Unfortunately, the first version of the Collector Service was subject to two main points of failure.
Critical points of the first version of the Collector Service
The first critical point was given by message overload: as previously stated, messages flew from Spray to the Actors’ inbox without any control and this could lead to potential memory overflows on the Actors’ side. But there’s even more than this. Think about the situation in which there is a set of prolific sensors sending data at a rate that’s not comparable to the sending rate of the other sensors. When there is no control over the ingestion speed of data, prolific sensors may potentially steal all the resources available in the system, thus penalizing the less prolific ones.
The second critical point was given by connection outages. When connection disruptions took place, all the information acquired and processed by the Collector Service simply went lost before reaching Amazon Kinesis because of the repeating failures during the upload of the events.
Building a Reactive System
Although we’ve built the Collector Service over the Actor Model, we hadn’t been able to achieve a Reactive System at the end. Indeed, our system wasn’t responsive because unbounded inputs made it impossible to treat clients fairly and even worse, some clients were possibly left behind others due to the lack of available resources. Furthermore, our system wasn’t elastic since memory wasn’t in any way partitioned between connected clients: despite unlikely, each client could have used as much memory as to starve the others.
In order to get a Reactive System we had to implement recovery mechanisms to avoid huge data losses in case of connection outages and backpressure on the network to gain control over the ingestion speed of data.
We’ve implemented a simple buffering system in which unsuccessful messages are stored and retained for later use. The buffer also periodically writes the enqueued information on disk if fits so that it can accommodate new incoming data. Thanks to the implementation of this persistent buffer, the Collector Service is able to keep all the messages for which the upload to Amazon Kinesis fails due to connection disruptions.
Backpressure on the network
On the other side, Akka Streams are the tools that enabled us to achieve *backpressure on the network**: controlling the ingestion speed of data allowed us to avoid situations in which a prolific sensor monopolizes the system resources.
Akka Streams build up a stream library based on Akka Actors that recently came out of the experimental phase. With this library you can create linear and non-linear streams for all kinds of processing. Here we’re going to focus on linear streams, since our implementation is based on them.
Source Flow Sink
When creating a linear stream you have three main pieces in your toolbelt. The Source class represents the origin of the data, from here the various events will flow downstream; the Flow gets data from upstream, possibly applies transformations and emits the result to the next stage; finally the Sink is the last part of the stream, the final destination of your data.
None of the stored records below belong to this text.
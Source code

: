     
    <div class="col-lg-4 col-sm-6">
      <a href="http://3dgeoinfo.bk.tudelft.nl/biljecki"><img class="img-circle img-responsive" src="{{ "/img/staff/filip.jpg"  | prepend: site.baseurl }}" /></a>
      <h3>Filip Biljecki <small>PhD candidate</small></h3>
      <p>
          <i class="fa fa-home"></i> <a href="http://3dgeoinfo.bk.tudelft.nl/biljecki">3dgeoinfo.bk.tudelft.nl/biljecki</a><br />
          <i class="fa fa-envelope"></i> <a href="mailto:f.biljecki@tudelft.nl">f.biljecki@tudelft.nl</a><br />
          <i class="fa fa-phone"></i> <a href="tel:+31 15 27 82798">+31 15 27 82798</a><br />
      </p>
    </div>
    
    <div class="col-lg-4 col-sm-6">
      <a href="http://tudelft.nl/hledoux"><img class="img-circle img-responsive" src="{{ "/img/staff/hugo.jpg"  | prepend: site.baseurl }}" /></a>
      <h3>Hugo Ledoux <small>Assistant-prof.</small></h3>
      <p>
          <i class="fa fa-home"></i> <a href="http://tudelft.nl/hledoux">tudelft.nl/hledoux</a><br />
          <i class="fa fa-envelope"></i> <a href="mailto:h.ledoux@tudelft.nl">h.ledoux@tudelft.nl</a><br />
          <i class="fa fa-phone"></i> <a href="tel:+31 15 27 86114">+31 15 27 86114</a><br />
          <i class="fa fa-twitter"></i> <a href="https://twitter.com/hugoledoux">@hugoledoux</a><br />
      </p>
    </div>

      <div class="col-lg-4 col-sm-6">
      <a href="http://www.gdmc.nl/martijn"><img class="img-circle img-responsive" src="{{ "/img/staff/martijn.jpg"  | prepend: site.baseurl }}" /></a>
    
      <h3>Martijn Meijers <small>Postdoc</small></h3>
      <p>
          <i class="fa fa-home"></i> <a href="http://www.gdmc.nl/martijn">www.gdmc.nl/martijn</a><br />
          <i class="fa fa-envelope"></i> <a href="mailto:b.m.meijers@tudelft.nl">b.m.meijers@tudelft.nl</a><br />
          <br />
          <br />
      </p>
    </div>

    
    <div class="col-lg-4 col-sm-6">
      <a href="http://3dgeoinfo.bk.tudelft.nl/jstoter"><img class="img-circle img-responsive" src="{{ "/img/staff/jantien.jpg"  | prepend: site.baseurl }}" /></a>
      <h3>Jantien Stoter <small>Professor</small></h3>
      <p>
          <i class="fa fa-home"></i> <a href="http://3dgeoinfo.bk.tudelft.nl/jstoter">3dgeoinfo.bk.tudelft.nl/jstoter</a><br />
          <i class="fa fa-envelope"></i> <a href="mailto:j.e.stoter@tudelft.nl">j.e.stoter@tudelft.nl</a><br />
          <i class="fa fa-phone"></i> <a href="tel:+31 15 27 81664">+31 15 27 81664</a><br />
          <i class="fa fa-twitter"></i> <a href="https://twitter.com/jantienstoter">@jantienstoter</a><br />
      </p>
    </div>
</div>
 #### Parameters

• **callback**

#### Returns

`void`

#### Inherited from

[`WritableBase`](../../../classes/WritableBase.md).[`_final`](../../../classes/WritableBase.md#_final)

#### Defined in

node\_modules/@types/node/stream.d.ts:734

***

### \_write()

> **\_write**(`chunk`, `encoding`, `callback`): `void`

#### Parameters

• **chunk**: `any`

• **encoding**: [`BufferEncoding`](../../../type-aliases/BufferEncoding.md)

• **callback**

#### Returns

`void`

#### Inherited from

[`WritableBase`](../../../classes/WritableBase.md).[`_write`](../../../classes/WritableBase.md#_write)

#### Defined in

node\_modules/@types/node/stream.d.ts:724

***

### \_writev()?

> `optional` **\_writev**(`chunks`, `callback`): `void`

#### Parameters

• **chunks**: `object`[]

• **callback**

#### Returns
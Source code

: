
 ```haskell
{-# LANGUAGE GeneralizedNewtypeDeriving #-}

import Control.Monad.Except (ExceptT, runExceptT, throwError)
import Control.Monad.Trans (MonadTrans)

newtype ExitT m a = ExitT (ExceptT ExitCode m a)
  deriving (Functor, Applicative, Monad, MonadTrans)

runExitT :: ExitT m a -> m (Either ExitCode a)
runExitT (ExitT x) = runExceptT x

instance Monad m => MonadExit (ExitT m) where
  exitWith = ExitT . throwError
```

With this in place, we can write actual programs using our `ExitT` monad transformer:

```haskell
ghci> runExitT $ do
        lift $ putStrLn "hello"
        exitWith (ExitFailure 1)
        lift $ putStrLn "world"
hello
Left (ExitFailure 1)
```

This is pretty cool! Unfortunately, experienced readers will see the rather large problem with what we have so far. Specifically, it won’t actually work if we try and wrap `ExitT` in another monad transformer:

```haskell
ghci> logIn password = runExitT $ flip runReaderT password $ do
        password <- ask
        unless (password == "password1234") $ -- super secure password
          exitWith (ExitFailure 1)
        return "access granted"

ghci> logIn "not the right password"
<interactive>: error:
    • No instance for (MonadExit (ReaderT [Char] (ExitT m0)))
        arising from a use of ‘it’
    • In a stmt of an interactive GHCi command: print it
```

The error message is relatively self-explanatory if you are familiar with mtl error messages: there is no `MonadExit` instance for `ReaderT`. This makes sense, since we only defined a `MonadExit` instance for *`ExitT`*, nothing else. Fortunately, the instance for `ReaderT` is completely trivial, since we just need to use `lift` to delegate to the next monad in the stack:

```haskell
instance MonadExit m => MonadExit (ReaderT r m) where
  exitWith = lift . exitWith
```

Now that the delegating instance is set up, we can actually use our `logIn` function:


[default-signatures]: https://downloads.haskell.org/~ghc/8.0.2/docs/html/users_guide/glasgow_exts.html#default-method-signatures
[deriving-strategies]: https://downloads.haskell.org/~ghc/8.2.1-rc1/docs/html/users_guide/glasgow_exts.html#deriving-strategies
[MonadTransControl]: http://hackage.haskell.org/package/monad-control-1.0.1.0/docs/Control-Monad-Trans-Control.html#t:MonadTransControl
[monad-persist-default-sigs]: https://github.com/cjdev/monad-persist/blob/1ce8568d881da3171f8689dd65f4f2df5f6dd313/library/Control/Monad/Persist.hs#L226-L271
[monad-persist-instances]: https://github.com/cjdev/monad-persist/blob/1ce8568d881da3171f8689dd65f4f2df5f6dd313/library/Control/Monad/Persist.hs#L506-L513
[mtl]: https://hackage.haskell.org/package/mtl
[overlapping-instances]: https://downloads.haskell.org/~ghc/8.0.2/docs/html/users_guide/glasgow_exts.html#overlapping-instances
This stages are characterized by the kind of ports they expose: Source has a single output port, Flow has input and output port and Sink has just the input port. For this reason, when you append a Flow to a Source, what you get in return is a new Source, and so on. You can compose as many stages as needed, given that you respect the kind of ports they expose (e.g. you can’t connect two Sources together).
Here we can see a simple example, where we put together a few stages; when there are no more ports exposed we obtain a
Note that the instances in the above example are immutable, they just represent the plan of what your stream will do. As such, each element can be reused in different streams. When the
RunnableGraph is run, the actual stream is materialized and the data begins to flow. Again, even the
RunnableGraph is immutable: you might run the same
RunnableGraph several times and each time a different and completely separated stream will be materialized.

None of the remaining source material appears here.